The Libyan economy depends primarily upon oil sector revenues. These account for practically all export earnings and approximately one-third of GDP. Libya underwent strong economic growth during the last few years, with real gross domestic product (GDP) estimated to have increased to 3.8%.

The growth of GDP experienced a delay in the eighties, which directly affected all production sector activities and their policies in general, especially the industrial sector.

The other factor is the negative consequences coming from the air embargo in the early nineties and the economic sanctions that were imposed on Libya. Both caused severe harm to the activities in of different sectors.

Table: Losses caused by the air embargo and economic sanctions (1992-1998)
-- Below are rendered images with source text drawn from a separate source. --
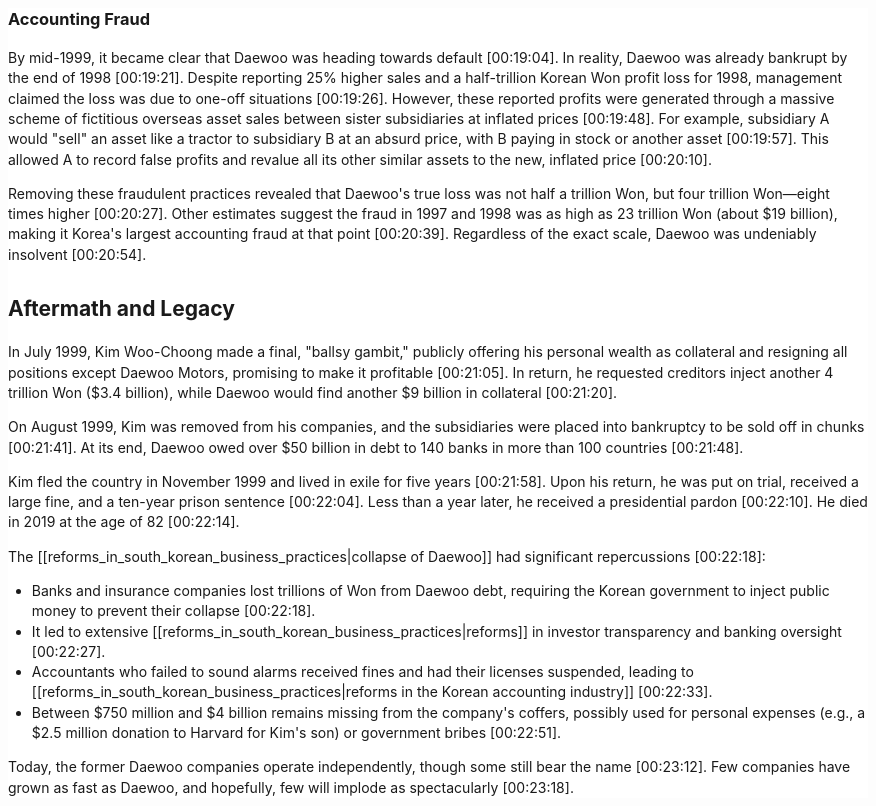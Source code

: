 ### Accounting Fraud

By mid-1999, it became clear that Daewoo was heading towards default <a class="yt-timestamp" data-t="00:19:04">[00:19:04]</a>. In reality, Daewoo was already bankrupt by the end of 1998 <a class="yt-timestamp" data-t="00:19:21">[00:19:21]</a>. Despite reporting 25% higher sales and a half-trillion Korean Won profit loss for 1998, management claimed the loss was due to one-off situations <a class="yt-timestamp" data-t="00:19:26">[00:19:26]</a>. However, these reported profits were generated through a massive scheme of fictitious overseas asset sales between sister subsidiaries at inflated prices <a class="yt-timestamp" data-t="00:19:48">[00:19:48]</a>. For example, subsidiary A would "sell" an asset like a tractor to subsidiary B at an absurd price, with B paying in stock or another asset <a class="yt-timestamp" data-t="00:19:57">[00:19:57]</a>. This allowed A to record false profits and revalue all its other similar assets to the new, inflated price <a class="yt-timestamp" data-t="00:20:10">[00:20:10]</a>.

Removing these fraudulent practices revealed that Daewoo's true loss was not half a trillion Won, but four trillion Won—eight times higher <a class="yt-timestamp" data-t="00:20:27">[00:20:27]</a>. Other estimates suggest the fraud in 1997 and 1998 was as high as 23 trillion Won (about $19 billion), making it Korea's largest accounting fraud at that point <a class="yt-timestamp" data-t="00:20:39">[00:20:39]</a>. Regardless of the exact scale, Daewoo was undeniably insolvent <a class="yt-timestamp" data-t="00:20:54">[00:20:54]</a>.

## Aftermath and Legacy

In July 1999, Kim Woo-Choong made a final, "ballsy gambit," publicly offering his personal wealth as collateral and resigning all positions except Daewoo Motors, promising to make it profitable <a class="yt-timestamp" data-t="00:21:05">[00:21:05]</a>. In return, he requested creditors inject another 4 trillion Won ($3.4 billion), while Daewoo would find another $9 billion in collateral <a class="yt-timestamp" data-t="00:21:20">[00:21:20]</a>.

On August 1999, Kim was removed from his companies, and the subsidiaries were placed into bankruptcy to be sold off in chunks <a class="yt-timestamp" data-t="00:21:41">[00:21:41]</a>. At its end, Daewoo owed over $50 billion in debt to 140 banks in more than 100 countries <a class="yt-timestamp" data-t="00:21:48">[00:21:48]</a>.

Kim fled the country in November 1999 and lived in exile for five years <a class="yt-timestamp" data-t="00:21:58">[00:21:58]</a>. Upon his return, he was put on trial, received a large fine, and a ten-year prison sentence <a class="yt-timestamp" data-t="00:22:04">[00:22:04]</a>. Less than a year later, he received a presidential pardon <a class="yt-timestamp" data-t="00:22:10">[00:22:10]</a>. He died in 2019 at the age of 82 <a class="yt-timestamp" data-t="00:22:14">[00:22:14]</a>.

The [[reforms_in_south_korean_business_practices|collapse of Daewoo]] had significant repercussions <a class="yt-timestamp" data-t="00:22:18">[00:22:18]</a>:
*   Banks and insurance companies lost trillions of Won from Daewoo debt, requiring the Korean government to inject public money to prevent their collapse <a class="yt-timestamp" data-t="00:22:18">[00:22:18]</a>.
*   It led to extensive [[reforms_in_south_korean_business_practices|reforms]] in investor transparency and banking oversight <a class="yt-timestamp" data-t="00:22:27">[00:22:27]</a>.
*   Accountants who failed to sound alarms received fines and had their licenses suspended, leading to [[reforms_in_south_korean_business_practices|reforms in the Korean accounting industry]] <a class="yt-timestamp" data-t="00:22:33">[00:22:33]</a>.
*   Between $750 million and $4 billion remains missing from the company's coffers, possibly used for personal expenses (e.g., a $2.5 million donation to Harvard for Kim's son) or government bribes <a class="yt-timestamp" data-t="00:22:51">[00:22:51]</a>.

Today, the former Daewoo companies operate independently, though some still bear the name <a class="yt-timestamp" data-t="00:23:12">[00:23:12]</a>. Few companies have grown as fast as Daewoo, and hopefully, few will implode as spectacularly <a class="yt-timestamp" data-t="00:23:18">[00:23:18]</a>.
Sections Value of Material Losses
Health & Social security US$ 294.000.000
Agriculture US$ 472.155.000
Animal wealth US$ 7.187.000.000
Communication & transport US$ 3.485.000.000
Industry & Minerals US$ 7.200.000.000
Economy & Trade US$ 8.200.000.000
Energy (Oil & Electricity) US$ 700.000.000
Total Losses US$ 33.838.155.000

The country's current strategy is to:

1)Diversify into non-oil sectors with especial emphasis on agriculture, industry, technology and tourism.
2)To promote trade agreements with other nations.
3)Move towards a range of economic reforms and privatization.
4)To promote and encourage joint ventures with foreign companies.

Libya is eager to reduce its dependency on oil as the country's only source of income, and to increase investment in agriculture, tourism, fisheries, mining, and natural gas.

Libya is also positioning itself as a key economic intermediary between Europe and Africa. To this end it has become involved in the Euro-African arena. Libya has also promoted and pressed for a new, regional economic union, called the African Union. The proposed union would ultimately result in an integration of national economies as well as common monetary and fiscal policies. The short term goal of the union would be to encourage investment in sectors such as agriculture and fishing.